Start of Data

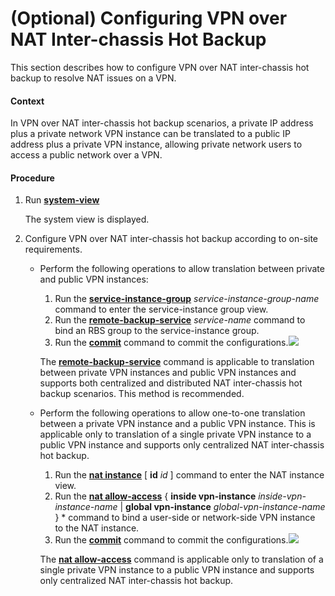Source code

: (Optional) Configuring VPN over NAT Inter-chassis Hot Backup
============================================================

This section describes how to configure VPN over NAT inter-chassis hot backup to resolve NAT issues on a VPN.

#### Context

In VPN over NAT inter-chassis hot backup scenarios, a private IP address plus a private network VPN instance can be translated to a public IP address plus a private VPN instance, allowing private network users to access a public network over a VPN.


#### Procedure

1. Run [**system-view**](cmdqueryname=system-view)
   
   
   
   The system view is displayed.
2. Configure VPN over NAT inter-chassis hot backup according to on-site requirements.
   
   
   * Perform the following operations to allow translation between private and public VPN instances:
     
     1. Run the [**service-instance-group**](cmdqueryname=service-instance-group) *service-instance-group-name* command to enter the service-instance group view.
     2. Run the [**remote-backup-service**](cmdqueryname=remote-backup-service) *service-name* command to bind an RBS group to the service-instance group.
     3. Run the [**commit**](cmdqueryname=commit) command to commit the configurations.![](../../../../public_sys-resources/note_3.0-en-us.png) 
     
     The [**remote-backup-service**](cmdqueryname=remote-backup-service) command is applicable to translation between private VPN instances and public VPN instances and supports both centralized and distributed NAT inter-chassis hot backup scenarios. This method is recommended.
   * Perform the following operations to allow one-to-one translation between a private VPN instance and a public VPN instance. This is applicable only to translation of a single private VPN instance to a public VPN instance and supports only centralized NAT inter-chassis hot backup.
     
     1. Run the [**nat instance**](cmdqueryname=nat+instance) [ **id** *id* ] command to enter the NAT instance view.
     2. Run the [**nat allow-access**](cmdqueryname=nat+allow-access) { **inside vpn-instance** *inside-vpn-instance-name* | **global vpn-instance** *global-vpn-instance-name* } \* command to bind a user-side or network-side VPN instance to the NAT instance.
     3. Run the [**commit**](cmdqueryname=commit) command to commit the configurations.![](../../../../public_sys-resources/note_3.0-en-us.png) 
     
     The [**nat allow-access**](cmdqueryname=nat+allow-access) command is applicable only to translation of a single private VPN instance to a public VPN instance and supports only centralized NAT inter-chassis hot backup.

End of Data
Start of Data

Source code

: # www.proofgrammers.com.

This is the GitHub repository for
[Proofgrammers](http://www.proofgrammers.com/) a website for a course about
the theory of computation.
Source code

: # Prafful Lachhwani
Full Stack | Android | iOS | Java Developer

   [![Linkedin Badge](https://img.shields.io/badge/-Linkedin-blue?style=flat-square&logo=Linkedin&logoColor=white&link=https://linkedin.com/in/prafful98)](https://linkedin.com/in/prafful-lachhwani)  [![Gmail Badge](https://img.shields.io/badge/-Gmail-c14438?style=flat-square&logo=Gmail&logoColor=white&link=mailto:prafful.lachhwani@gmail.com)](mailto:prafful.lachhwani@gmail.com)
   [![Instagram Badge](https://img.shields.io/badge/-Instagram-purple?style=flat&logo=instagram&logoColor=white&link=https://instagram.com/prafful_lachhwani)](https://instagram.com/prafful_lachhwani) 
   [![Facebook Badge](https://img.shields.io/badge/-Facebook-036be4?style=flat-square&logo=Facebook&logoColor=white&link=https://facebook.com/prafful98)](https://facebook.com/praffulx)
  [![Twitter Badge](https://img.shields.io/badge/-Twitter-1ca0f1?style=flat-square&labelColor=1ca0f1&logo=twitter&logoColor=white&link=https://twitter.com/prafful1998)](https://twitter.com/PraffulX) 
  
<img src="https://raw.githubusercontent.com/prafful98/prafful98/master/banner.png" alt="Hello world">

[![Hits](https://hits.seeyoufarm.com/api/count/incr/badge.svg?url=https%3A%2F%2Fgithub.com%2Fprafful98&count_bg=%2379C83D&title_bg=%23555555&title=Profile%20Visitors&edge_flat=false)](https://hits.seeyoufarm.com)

End of Data
Start of Data

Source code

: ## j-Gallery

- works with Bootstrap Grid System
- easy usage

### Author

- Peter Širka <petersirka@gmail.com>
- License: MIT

End of Data

#### Work request
Would you please repeat exactly the lines above, starting at the line with "#### Procedure" and stopping at the line with "the service-instance group.", both included?

#### Response to this task
#### Procedure

1. Run [**system-view**](cmdqueryname=system-view)
   
   
   
   The system view is displayed.
2. Configure VPN over NAT inter-chassis hot backup according to on-site requirements.
   
   
   * Perform the following operations to allow translation between private and public VPN instances:
     
     1. Run the [**service-instance-group**](cmdqueryname=service-instance-group) *service-instance-group-name* command to enter the service-instance group view.
     2. Run the [**remote-backup-service**](cmdqueryname=remote-backup-service) *service-name* command to bind an RBS group to the service-instance group.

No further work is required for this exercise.